Horne’s deceased husband, George Horne, buried Michel on a plot in the middle of the Koreshan State Historic Site’s garden.
“The water was knee-deep where the (original) cemetery was when Hedwig died, and George couldn’t get down there to bury her,” Horne said. “So we got permission from the state to bury her in the garden.”
Her grave is fenced off and marked with a descriptive stone.
Grace, one of Michel’s biggest detractors, said Michel doesn’t deserve to rest in the center of the Koreshan settlement.
“I think it’s most inappropriate, especially when you consider how she let the other cemeteries go,” Grace said.
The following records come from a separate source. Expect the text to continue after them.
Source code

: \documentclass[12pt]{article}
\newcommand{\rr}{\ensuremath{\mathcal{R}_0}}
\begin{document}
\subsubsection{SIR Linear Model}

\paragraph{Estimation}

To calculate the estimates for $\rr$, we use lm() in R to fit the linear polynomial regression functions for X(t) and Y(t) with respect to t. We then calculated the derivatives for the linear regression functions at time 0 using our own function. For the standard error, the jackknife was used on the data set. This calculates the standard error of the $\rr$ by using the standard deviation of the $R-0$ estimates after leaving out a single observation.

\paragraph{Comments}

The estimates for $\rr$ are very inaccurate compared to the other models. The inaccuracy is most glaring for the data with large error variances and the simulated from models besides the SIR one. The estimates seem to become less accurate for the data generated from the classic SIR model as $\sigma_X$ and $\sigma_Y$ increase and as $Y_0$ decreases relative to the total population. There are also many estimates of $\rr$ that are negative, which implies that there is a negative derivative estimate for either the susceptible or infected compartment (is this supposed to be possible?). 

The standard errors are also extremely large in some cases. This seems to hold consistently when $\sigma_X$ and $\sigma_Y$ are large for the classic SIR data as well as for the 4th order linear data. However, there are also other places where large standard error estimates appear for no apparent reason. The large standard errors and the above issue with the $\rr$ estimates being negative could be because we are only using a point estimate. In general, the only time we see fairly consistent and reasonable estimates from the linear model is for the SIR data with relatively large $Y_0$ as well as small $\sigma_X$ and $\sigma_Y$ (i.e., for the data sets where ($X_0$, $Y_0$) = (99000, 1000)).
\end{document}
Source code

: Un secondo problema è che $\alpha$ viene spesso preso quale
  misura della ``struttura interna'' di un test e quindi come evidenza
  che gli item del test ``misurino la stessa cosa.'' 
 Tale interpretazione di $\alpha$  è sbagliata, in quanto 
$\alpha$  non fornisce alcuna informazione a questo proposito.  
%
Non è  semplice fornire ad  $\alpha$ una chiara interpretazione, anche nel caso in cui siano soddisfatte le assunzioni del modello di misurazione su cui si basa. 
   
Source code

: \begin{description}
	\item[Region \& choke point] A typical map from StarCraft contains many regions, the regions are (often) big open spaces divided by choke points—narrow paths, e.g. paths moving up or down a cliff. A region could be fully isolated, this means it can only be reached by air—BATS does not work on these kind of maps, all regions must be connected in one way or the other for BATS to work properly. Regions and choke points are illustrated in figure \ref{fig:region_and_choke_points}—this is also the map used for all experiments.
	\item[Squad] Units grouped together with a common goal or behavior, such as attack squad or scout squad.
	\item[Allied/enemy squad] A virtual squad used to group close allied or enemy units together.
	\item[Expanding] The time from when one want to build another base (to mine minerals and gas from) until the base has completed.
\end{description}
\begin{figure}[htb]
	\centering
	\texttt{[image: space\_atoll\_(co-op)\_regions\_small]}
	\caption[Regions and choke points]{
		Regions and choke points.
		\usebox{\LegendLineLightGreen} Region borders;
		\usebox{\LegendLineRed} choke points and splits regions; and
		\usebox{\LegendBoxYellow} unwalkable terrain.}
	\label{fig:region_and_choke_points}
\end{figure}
There are two Koreshan cemeteries still in existence. Neither burial ground was well kept under Michel’s tenure; and today the grave sites are in risk of being lost to decay.
Mimi Straub, president of the Estero Historical Society, knew Michel as well and said the former Koreshan leader left a fitting end to the settlement’s ruling class.
Straub moved to Estero more than 30 years ago and met Michel through a local civic group that Michel used to raise money for the Koreshans.
“We were the money-making workers for her operations,” Straub said. “She’d sell tickets to dinners, and that’s how she raised money.”
Having known Michel personally, Straub is able to look at the German’s story from the vantage point of an outsider. While many elderly Koreshans at the time complained about Michel, Estero residents like Straub say they saw her for what she was.
“Skip the religious part; she was an entrepreneur,” Straub said. “She rode around in a nice black Cadillac and the residents were complaining that they were starving.
“On the other side, they were old and tired when she took over, and they couldn’t have set up the (Koreshan General) store,” Straub continued. “She did.”